◆ **Exercise material**:
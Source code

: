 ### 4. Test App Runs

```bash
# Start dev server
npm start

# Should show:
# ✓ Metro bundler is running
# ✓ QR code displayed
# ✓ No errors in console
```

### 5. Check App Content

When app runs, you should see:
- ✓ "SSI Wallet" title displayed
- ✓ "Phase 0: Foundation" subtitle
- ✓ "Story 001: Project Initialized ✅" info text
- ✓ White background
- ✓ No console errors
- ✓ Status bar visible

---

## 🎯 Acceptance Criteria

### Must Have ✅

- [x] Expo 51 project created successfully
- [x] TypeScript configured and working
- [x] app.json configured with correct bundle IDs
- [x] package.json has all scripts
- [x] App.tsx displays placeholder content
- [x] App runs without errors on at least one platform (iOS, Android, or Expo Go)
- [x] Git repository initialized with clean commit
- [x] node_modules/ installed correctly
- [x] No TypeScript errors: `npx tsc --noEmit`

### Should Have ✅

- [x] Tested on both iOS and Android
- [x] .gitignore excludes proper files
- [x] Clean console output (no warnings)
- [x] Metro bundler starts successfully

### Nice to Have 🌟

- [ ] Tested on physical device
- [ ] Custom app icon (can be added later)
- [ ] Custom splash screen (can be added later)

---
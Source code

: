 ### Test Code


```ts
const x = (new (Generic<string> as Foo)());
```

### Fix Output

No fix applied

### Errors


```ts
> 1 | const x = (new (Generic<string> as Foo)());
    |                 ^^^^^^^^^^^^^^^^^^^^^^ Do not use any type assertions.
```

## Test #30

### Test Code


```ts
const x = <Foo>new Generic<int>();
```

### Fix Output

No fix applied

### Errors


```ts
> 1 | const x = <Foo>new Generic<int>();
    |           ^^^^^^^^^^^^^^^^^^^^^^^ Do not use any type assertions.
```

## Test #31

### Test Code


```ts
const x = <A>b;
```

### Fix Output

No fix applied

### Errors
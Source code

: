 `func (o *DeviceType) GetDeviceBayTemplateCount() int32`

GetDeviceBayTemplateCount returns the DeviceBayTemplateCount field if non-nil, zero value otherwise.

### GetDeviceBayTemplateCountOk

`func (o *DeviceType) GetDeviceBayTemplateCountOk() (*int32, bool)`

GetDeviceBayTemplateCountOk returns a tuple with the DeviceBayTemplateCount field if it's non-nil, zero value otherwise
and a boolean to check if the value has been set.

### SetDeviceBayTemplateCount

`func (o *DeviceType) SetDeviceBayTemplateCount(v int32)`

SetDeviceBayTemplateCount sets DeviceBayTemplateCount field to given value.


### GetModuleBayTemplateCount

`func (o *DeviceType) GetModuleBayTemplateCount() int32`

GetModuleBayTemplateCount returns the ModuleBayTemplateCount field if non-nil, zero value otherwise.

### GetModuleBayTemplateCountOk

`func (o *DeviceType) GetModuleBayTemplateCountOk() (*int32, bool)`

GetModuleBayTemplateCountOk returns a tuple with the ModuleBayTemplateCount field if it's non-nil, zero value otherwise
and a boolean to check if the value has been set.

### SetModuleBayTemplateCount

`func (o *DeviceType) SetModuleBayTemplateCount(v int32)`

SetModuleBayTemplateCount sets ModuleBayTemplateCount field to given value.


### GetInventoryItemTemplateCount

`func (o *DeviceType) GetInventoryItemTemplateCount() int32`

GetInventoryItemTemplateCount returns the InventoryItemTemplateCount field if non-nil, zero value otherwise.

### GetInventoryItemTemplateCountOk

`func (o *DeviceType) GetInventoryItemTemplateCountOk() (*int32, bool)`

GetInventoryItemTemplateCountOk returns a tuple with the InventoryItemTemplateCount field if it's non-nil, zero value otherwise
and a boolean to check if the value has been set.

◆ **Your assignment**:
From the material above, retype precisely the lines between the line holding "When app runs, you" and the line holding "- [x] App.tsx displays placeholder content", inclusive, and nothing beyond them.

◆ **Solution for this exercise**:
When app runs, you should see:
- ✓ "SSI Wallet" title displayed
- ✓ "Phase 0: Foundation" subtitle
- ✓ "Story 001: Project Initialized ✅" info text
- ✓ White background
- ✓ No console errors
- ✓ Status bar visible

---

## 🎯 Acceptance Criteria

### Must Have ✅

- [x] Expo 51 project created successfully
- [x] TypeScript configured and working
- [x] app.json configured with correct bundle IDs
- [x] package.json has all scripts
- [x] App.tsx displays placeholder content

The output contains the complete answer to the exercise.